As a business owner, you have a duty of care for your employee’s health and wellbeing. Here we will examine some of the top hazards in the workplace, and what steps you can follow to prevent them from happening in the first place.
When the term ‘hazard’ springs to mind, we normally think of physical examples like a slip, fall, or fire. However, while these are very real hazards, there is a significant danger of noise, especially for those who operate in factories or other industrial environments. If the noise is loud enough to damage hearing, it’s crucial employees have the right hearing protection, like noise-blocking earmuffs or earplugs to wear. Whatever machinery or equipment is used, it’s essential that everyone can hear instructions, warnings, and alarms in the event of an emergency.
Slips, Trips and Falls
An incredibly common workplace hazard that can occur anywhere is the risk of slipping, tripping, or falling over. One of the main culprits is a damp or wet floor. If there are no signs in place to signify the floor is wet, there’s a high chance of someone falling and injuring themselves. This can lead to broken bones, brain damage, and potentially a fatal situation. These mishaps can easily be avoided by implementing preventative measures. Make sure you have a health and safety policy in place and enroll employees on specialist courses, so they’re aware of the dangers.

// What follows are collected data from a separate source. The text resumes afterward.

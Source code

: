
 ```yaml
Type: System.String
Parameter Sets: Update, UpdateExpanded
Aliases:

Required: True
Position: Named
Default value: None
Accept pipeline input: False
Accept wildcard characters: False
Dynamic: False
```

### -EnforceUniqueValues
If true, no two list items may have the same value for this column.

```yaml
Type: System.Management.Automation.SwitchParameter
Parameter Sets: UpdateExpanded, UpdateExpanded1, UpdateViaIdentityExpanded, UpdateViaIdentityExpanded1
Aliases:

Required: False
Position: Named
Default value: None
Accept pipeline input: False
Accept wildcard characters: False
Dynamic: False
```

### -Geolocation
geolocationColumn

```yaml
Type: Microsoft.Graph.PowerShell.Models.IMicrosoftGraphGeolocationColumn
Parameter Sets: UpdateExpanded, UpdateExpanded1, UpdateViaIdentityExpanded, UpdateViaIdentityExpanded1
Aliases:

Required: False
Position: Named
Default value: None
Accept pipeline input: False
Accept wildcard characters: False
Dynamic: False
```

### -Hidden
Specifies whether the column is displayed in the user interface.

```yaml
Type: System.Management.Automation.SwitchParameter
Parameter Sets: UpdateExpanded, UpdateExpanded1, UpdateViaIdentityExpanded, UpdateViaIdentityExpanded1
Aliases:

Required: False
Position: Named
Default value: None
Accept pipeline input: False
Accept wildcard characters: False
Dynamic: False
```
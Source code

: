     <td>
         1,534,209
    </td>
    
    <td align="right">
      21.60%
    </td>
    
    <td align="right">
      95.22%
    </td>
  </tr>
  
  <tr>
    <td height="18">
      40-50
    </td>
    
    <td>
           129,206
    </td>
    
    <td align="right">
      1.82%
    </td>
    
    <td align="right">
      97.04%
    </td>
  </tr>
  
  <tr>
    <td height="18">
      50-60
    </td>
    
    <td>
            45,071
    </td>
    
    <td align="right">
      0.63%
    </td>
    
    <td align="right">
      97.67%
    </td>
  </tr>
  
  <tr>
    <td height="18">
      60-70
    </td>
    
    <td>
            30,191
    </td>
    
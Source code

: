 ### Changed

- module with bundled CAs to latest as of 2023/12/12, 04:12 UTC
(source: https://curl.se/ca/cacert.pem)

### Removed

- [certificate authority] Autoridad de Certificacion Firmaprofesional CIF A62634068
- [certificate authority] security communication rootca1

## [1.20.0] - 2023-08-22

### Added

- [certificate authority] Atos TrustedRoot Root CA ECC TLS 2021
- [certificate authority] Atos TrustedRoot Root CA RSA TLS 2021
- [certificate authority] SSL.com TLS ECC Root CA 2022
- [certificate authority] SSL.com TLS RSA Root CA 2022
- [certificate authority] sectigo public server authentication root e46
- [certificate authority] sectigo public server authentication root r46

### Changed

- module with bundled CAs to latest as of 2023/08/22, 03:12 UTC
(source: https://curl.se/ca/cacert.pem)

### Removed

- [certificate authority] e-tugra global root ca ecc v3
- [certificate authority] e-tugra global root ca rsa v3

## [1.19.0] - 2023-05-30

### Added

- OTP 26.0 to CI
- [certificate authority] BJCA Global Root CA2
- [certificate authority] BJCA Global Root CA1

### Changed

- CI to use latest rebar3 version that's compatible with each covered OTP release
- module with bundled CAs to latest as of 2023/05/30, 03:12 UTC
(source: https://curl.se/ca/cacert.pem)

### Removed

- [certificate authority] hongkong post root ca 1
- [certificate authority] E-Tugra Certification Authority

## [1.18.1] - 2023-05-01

Hazardous substances may consist of cleaning products like chemicals. For those who operate in the medical field, these substances could include bodily fluids like saliva or blood. For those who work in confined spaces, there are major risks linked with chemicals. If you work with hazardous substances, you must conduct a COSHH risk assessment to identify them. HS Direct have a COSHH risk assessment template you can use to do this. They provide health and safety advice to businesses across all sectors, which you can make use of and put into action within the workplace.
Regardless of what kind of company you run, there’s always a substantial risk of fire. Therefore, it’s imperative your team are up to date with your business’s fire safety regulations. Health and safety courses inform your employees on what practices to follow in the event of a fire, as well as where the emergency assembly point is housed. Your business must have a fire extinguisher on site, as well as fire blankets and axes. Make sure to perform regular fire drills and test that your fire alarm and sprinkler systems are working correctly.
When employees are at work, you need to make sure they’re in a safe and protected environment. For this to happen, having a thorough understanding of the hazards above is essential. That way, you can identify certain risks and put protocols in place to keep your staff out of harm’s way.